Minimize the influence of advertisements by upgrading your television subscriptions. Netflix, Hulu+, and Paramount+ provide content without ads. 

Put a blocker on your browser so you don’t have to see ads on websites (yes, you can block ads like the ones you see on this site). Unsubscribe from store emails and catalogs as detailed above.

Minimizing Your Life is About More Than Purging Your Stuff

As you can see, minimizing your life is about more than purging your possessions. After you get rid of the physical clutter you can clear out the mental clutter too.

How about you? What have you minimized? After you cut stuff from your life, did you find more space for joy?

6 thoughts on “How to Minimize Your Life to Maximize Your Enjoyment”

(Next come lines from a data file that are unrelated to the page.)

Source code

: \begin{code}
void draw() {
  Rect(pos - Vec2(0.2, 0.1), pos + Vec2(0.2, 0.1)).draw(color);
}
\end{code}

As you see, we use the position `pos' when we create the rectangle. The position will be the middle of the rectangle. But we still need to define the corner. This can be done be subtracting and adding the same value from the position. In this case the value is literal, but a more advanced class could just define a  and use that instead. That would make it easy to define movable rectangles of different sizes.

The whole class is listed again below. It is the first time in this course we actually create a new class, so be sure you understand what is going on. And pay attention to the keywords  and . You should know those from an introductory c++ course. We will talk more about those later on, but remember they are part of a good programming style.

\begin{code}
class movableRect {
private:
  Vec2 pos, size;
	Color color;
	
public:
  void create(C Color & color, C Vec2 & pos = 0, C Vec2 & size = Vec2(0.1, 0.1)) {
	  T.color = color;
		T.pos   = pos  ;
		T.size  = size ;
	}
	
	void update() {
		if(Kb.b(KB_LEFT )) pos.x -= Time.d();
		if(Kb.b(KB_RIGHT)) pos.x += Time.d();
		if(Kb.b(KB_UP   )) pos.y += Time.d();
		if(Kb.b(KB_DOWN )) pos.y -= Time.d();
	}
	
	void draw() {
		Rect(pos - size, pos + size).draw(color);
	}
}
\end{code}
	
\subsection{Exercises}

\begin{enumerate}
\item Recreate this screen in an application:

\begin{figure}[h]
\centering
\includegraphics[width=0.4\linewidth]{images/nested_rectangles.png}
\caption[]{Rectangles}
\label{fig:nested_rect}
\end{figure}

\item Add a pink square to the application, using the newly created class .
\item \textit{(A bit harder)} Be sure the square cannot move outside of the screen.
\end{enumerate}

  1. “Minimize Toxic Relationships” that’s amazing. I think “friends” are overrated, and we don’t really need that much casual people around us.

    Reply
  2. I smiled while I read this article. I have never been a minimalist (less is more), instead I am a (press the easy button) person. As much as possible I have done what I wanted to do. For example: I always wanted to live in a high-rise building in the city. Since downtown apartments have always cost more I decided not to own/drive a car. Not having the cost of car payments, maintenance, gas and insurance has saved me a fortune. Since 1982 I have lived in a walkable area that has all my goods and services within a mile. My neighborhood has bus, streetcar and light rail outside my door. The largest apartment I lived in was 1149sf, and now that I am retired I’m living in a 487sf condo and I spend very little on housing, upkeep and utilities. I am a collector of things, art, antiques and books, but my collections are small. I love being able to sit in my apartment and see everything I love. My daily existence is all about small things. People watching in small cafes, browsing book stores and reading good books, baked goods and comfort food, brunch and afternoon tea, the symphony, sitting in the park with a picnic lunch, and vintage shopping with friends. I consider my life to be one of contentment. The only area I have regrets is in family relations, but I have made peace with that.